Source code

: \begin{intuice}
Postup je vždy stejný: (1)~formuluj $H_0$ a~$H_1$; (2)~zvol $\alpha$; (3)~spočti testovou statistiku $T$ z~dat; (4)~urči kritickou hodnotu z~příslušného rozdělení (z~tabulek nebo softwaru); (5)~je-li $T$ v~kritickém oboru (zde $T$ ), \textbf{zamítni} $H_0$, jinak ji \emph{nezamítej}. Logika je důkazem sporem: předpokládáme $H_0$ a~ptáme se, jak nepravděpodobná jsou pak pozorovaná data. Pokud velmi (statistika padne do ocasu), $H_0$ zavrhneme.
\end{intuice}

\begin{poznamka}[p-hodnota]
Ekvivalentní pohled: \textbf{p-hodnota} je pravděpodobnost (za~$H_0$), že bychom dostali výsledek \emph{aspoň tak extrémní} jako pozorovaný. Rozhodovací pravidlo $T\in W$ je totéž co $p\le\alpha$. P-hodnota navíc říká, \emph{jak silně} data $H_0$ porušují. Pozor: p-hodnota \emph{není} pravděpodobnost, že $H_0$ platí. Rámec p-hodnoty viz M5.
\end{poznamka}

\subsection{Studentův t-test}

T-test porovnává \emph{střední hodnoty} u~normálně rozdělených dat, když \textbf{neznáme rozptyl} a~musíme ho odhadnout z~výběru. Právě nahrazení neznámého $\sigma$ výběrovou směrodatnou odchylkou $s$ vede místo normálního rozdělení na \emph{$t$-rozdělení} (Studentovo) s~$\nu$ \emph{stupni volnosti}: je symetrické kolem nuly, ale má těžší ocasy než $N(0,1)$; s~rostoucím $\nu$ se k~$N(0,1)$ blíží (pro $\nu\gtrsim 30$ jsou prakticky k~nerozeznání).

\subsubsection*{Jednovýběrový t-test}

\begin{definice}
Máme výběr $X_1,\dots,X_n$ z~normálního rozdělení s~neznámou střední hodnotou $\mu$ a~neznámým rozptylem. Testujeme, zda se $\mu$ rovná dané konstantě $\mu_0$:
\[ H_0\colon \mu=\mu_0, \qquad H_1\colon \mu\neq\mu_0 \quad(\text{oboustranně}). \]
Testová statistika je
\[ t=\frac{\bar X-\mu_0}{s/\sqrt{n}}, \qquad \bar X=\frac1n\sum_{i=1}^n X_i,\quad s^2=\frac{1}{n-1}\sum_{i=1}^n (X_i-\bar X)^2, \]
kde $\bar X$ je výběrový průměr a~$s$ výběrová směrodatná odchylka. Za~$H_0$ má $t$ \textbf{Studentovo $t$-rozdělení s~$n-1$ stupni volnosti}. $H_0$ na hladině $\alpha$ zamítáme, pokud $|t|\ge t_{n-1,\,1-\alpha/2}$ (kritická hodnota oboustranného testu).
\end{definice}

EXERCISE PROMPT:
The answer must be the lines from the one containing "kde $\bar X$" through the last line of the records, copied exactly, with nothing else.

SOLUTION BELOW:
kde $\bar X$ je výběrový průměr a~$s$ výběrová směrodatná odchylka. Za~$H_0$ má $t$ \textbf{Studentovo $t$-rozdělení s~$n-1$ stupni volnosti}. $H_0$ na hladině $\alpha$ zamítáme, pokud $|t|\ge t_{n-1,\,1-\alpha/2}$ (kritická hodnota oboustranného testu).
\end{definice}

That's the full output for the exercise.